Another common approach to sensitivity analysis is to use the ideal bandwidth, twice the ideal, and half the ideal (so in our case 10, 20, and 5) and see if the estimate changes substantially. Use the `h` argument to specify your own bandwidth
```{r rdrobust-different-bandwidths}
rdrobust(y = tutoring$exit_exam, x = tutoring$entrance_exam, c = 70, h = 9.969) |>
summary()
rdrobust(y = tutoring$exit_exam, x = tutoring$entrance_exam, c = 70, h = 9.969 * 2) |>
summary()
rdrobust(y = tutoring$exit_exam, x = tutoring$entrance_exam, c = 70, h = 9.969 / 2) |>
summary()
```
Here the coefficients change slightly:
| Bandwidth | Effect size |
| :------------: | :---------: |
| 9.969 (ideal) | 8.578 |
| 19.938 (twice) | 9.151 |
| 4.984 (half) | 8.201 |
You can also adjust the kernel. By default `rd_robust` uses a triangular kernel (more distant observations have less weight linearly), but you can switch it to Epanechnikov (more distant observations have less weight following a curve) or uniform (more distant observations have the same weight as closer observations; this is unweighted).
```{r rdrobust-different-kernels}
# Non-parametric RD with different kernels
rdrobust(y = tutoring$exit_exam, x = tutoring$entrance_exam,
c = 70, kernel = "triangular") |>
summary() # Default
rdrobust(y = tutoring$exit_exam, x = tutoring$entrance_exam,
c = 70, kernel = "epanechnikov") |>
summary()
rdrobust(y = tutoring$exit_exam, x = tutoring$entrance_exam,
c = 70, kernel = "uniform") |>
summary()
```
Again, the coefficients change slightly:
| Kernel | Effect size |
| :----------: | :---------: |
| Triangular | 8.578 |
| Epanechnikov | 8.389 |
| Uniform | 8.175 |
Which one is best? ¯\\\_(ツ)\_/¯. All that really matters is that the size and direction of the effect doesn't change. It's still positive and it's still in the 8–9ish point range.

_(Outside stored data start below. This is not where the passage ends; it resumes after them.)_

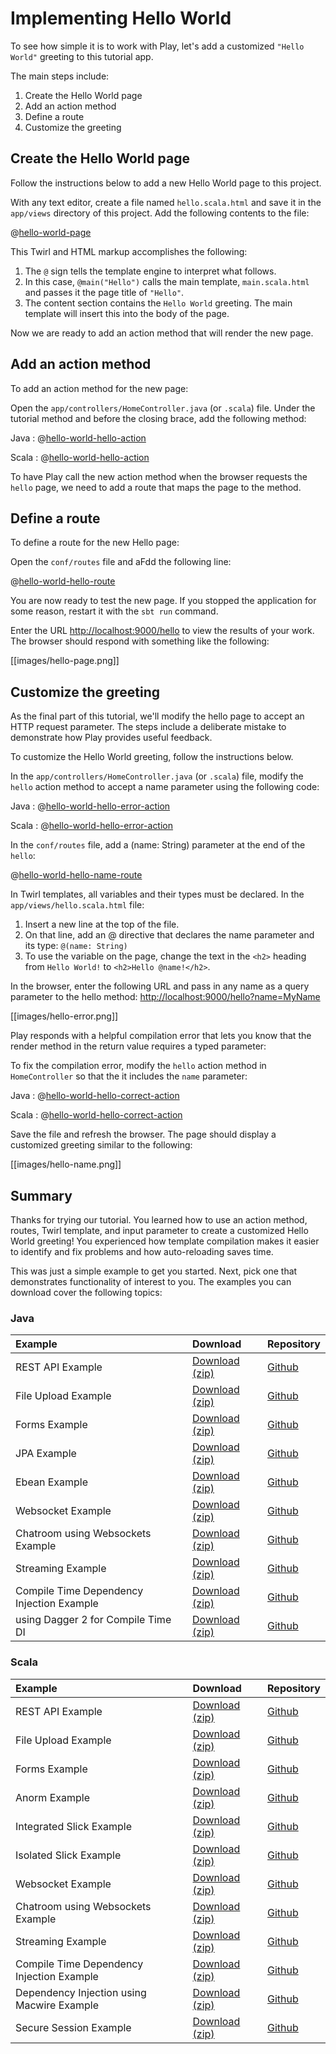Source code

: <!--- Copyright (C) 2009-2017 Lightbend Inc. <https://www.lightbend.com> -->

# Implementing Hello World

To see how simple it is to work with Play, let's add a customized `"Hello World"` greeting to this tutorial app.

The main steps include:

1. Create the Hello World page
1. Add an action method
1. Define a route
1. Customize the greeting

## Create the Hello World page

Follow the instructions below to add a new Hello World page to this project.

With any text editor, create a file named `hello.scala.html` and save it in the `app/views` directory of this project. Add the following contents to the file:

@[hello-world-page](code/commonguide/hello/views/hello.scala.html)

This Twirl and HTML markup accomplishes the following:

1. The `@` sign tells the template engine to interpret what follows.
1. In this case, `@main("Hello")` calls the main template, `main.scala.html` and passes it the page title of `"Hello"`.
1. The content section contains the `Hello World` greeting. The main template will insert this into the body of the page.

Now we are ready to add an action method that will render the new page.

## Add an action method

To add an action method for the new page:

Open the `app/controllers/HomeController.java` (or `.scala`) file. Under the tutorial method and before the closing brace, add the following method:

Java
: 
@[hello-world-hello-action](code/javaguide/hello/HelloController.java)

Scala
: 
@[hello-world-hello-action](code/scalaguide/hello/HelloController.scala)

To have Play call the new action method when the browser requests the `hello` page, we need to add a route that maps the page to the method.

## Define a route

To define a route for the new Hello page:

Open the `conf/routes` file and aFdd the following line:

@[hello-world-hello-route](code/commonguide/routes)

You are now ready to test the new page. If you stopped the application for some reason, restart it with the `sbt run` command.

Enter the URL <http://localhost:9000/hello> to view the results of your work. The browser should respond with something like the following:

[[images/hello-page.png]]

## Customize the greeting

As the final part of this tutorial, we'll modify the hello page to accept an HTTP request parameter. The steps include a deliberate mistake to demonstrate how Play provides useful feedback.

To customize the Hello World greeting, follow the instructions below.

In the `app/controllers/HomeController.java` (or `.scala`) file, modify the `hello` action method to accept a name parameter using the following code:

Java
: 
@[hello-world-hello-error-action](code/javaguide/hello/HelloController.java)

Scala
: 
@[hello-world-hello-error-action](code/scalaguide/hello/HelloController.scala)

In the `conf/routes` file, add a (name: String) parameter at the end of the `hello`:

@[hello-world-hello-name-route](code/commonguide/routes)

In Twirl templates, all variables and their types must be declared. In the `app/views/hello.scala.html` file:

1. Insert a new line at the top of the file.
1. On that line, add an @ directive that declares the name parameter and its type: `@(name: String)`
1. To use the variable on the page, change the text in the `<h2>` heading from `Hello World!` to `<h2>Hello @name!</h2>`.

In the browser, enter the following URL and pass in any name as a query parameter to the hello method: <http://localhost:9000/hello?name=MyName>

[[images/hello-error.png]]

Play responds with a helpful compilation error that lets you know that the render method in the return value requires a typed parameter:

To fix the compilation error, modify the `hello` action method in `HomeController` so that the it includes the `name` parameter:

Java
: 
@[hello-world-hello-correct-action](code/javaguide/hello/HelloController.java)

Scala
: 
@[hello-world-hello-correct-action](code/scalaguide/hello/HelloController.scala)

Save the file and refresh the browser. The page should display a customized greeting similar to the following:

[[images/hello-name.png]]

## Summary

Thanks for trying our tutorial. You learned how to use an action method, routes, Twirl template, and input parameter to create a customized Hello World greeting! You experienced how template compilation makes it easier to identify and fix problems and how auto-reloading saves time.

This was just a simple example to get you started. Next, pick one that demonstrates functionality of interest to you. The examples you can download cover the following topics:

### Java

| Example                                   | Download                                                                                 | Repository                                                                         |
|:------------------------------------------|:-----------------------------------------------------------------------------------------|:-----------------------------------------------------------------------------------|
| REST API Example                          | [Download (zip)](https://example.lightbend.com/v1/download/play-java-rest-api-example)   | [Github](https://github.com/playframework/play-java-rest-api-example/tree/2.6.x)   |
| File Upload Example                       | [Download (zip)](https://example.lightbend.com/v1/download/play-java-fileupload-example) | [Github](https://github.com/playframework/play-java-fileupload-example/tree/2.6.x) |
| Forms Example                             | [Download (zip)](https://example.lightbend.com/v1/download/play-java-forms-example)      | [Github](https://github.com/playframework/play-java-forms-example/tree/2.6.x)      |
| JPA Example                               | [Download (zip)](https://example.lightbend.com/v1/download/play-java-jpa-example)        | [Github](https://github.com/playframework/play-java-jpa-example/tree/2.6.x)        |
| Ebean Example                             | [Download (zip)](https://example.lightbend.com/v1/download/play-java-ebean-example)      | [Github](https://github.com/playframework/play-java-ebean-example/tree/2.6.x)      |
| Websocket Example                         | [Download (zip)](https://example.lightbend.com/v1/download/play-java-websocket-example)  | [Github](https://github.com/playframework/play-java-websocket-example/tree/2.6.x)  |
| Chatroom using Websockets Example         | [Download (zip)](https://example.lightbend.com/v1/download/play-java-chatroom-example)   | [Github](https://github.com/playframework/play-java-chatroom-example/tree/2.6.x)   |
| Streaming Example                         | [Download (zip)](https://example.lightbend.com/v1/download/play-java-streaming-example)  | [Github](https://github.com/playframework/play-java-streaming-example/tree/2.6.x)  |
| Compile Time Dependency Injection Example | [Download (zip)](https://example.lightbend.com/v1/download/play-java-compile-di-example) | [Github](https://github.com/playframework/play-java-compile-di-example/tree/2.6.x) |
| using Dagger 2 for Compile Time DI        | [Download (zip)](https://example.lightbend.com/v1/download/play-java-dagger2-example)    | [Github](https://github.com/playframework/play-java-dagger2-example/tree/2.6.x)    |

### Scala

| Example                                    | Download                                                                                  | Repository                                                                                  |
|:-------------------------------------------|:------------------------------------------------------------------------------------------|:--------------------------------------------------------------------------------------------|
| REST API Example                           | [Download (zip)](https://example.lightbend.com/v1/download/play-scala-rest-api-example)   | [Github](https://github.com/playframework/play-scala-rest-api-example/tree/2.6.x)           |
| File Upload Example                        | [Download (zip)](https://example.lightbend.com/v1/download/play-scala-fileupload-example) | [Github](https://github.com/playframework/play-scala-fileupload-example/tree/2.6.x)         |
| Forms Example                              | [Download (zip)](https://example.lightbend.com/v1/download/play-scala-forms-example)      | [Github](https://github.com/playframework/play-scala-forms-example/tree/2.6.x)              |
| Anorm Example                              | [Download (zip)](https://example.lightbend.com/v1/download/play-scala-anorm-example)      | [Github](https://github.com/playframework/play-scala-anorm-example/tree/2.6.x)              |
| Integrated Slick Example                   | [Download (zip)](https://example.lightbend.com/v1/download/play-scala-slick-example)      | [Github](https://github.com/playframework/play-scala-slick-example/tree/2.6.x)              |
| Isolated Slick Example                     | [Download (zip)](https://example.lightbend.com/v1/download/play-scala-isolated-slick-example) | [Github](https://github.com/playframework/play-scala-isolated-slick-example/tree/2.6.x) |
| Websocket Example                          | [Download (zip)](https://example.lightbend.com/v1/download/play-scala-websocket-example)  | [Github](https://github.com/playframework/play-scala-websocket-example/tree/2.6.x)          |
| Chatroom using Websockets Example          | [Download (zip)](https://example.lightbend.com/v1/download/play-scala-chatroom-example)   | [Github](https://github.com/playframework/play-scala-chatroom-example/tree/2.6.x)           |
| Streaming Example                          | [Download (zip)](https://example.lightbend.com/v1/download/play-scala-streaming-example)  | [Github](https://github.com/playframework/play-scala-streaming-example/tree/2.6.x)          |
| Compile Time Dependency Injection Example  | [Download (zip)](https://example.lightbend.com/v1/download/play-scala-compile-di-example) | [Github](https://github.com/playframework/play-scala-compile-di-example/tree/2.6.x)         |
| Dependency Injection using Macwire Example | [Download (zip)](https://example.lightbend.com/v1/download/play-scala-macwire-di-example) | [Github](https://github.com/playframework/play-scala-macwire-di-example/tree/2.6.x)         |
| Secure Session Example                     | [Download (zip)](https://example.lightbend.com/v1/download/play-scala-secure-session-example) | [Github](https://github.com/playframework/play-scala-secure-session-example/tree/2.6.x) |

## Step 6: Compare all the effects
We just estimated a ton of effect sizes. In real life you'd generally just report one of these as your final effect, but you'd run the different parametric and nonparametric models to check how reliable and robust your findings are. Here's everything we just found:
| Method | Bandwidth | Kernel | Estimate |
|:-------------:|:---------:|:--------------------:|:--------:|
| Parametric | Full data | Unweighted | 10.8 |
| Parametric | 10 | Unweighted | 9.273 |
| Parametric | 5 | Unweighted | 9.122 |
| Nonparametric | 9.969 | Triangular | 8.578 |
| Nonparametric | 19.938 | Triangular | 9.151 |
| Nonparametric | 4.984 | Triangular | 8.201 |
| Nonparametric | 8.201 | Epanechnikov | 8.389 |
| Nonparametric | 7.346 | Uniform (unweighted) | 8.175 |
In real life, I'd likely report the simplest one (row 4: nonparametric, automatic bandwidth, triangular kernel), but knowing how much the effect varies across model specifications is helpful.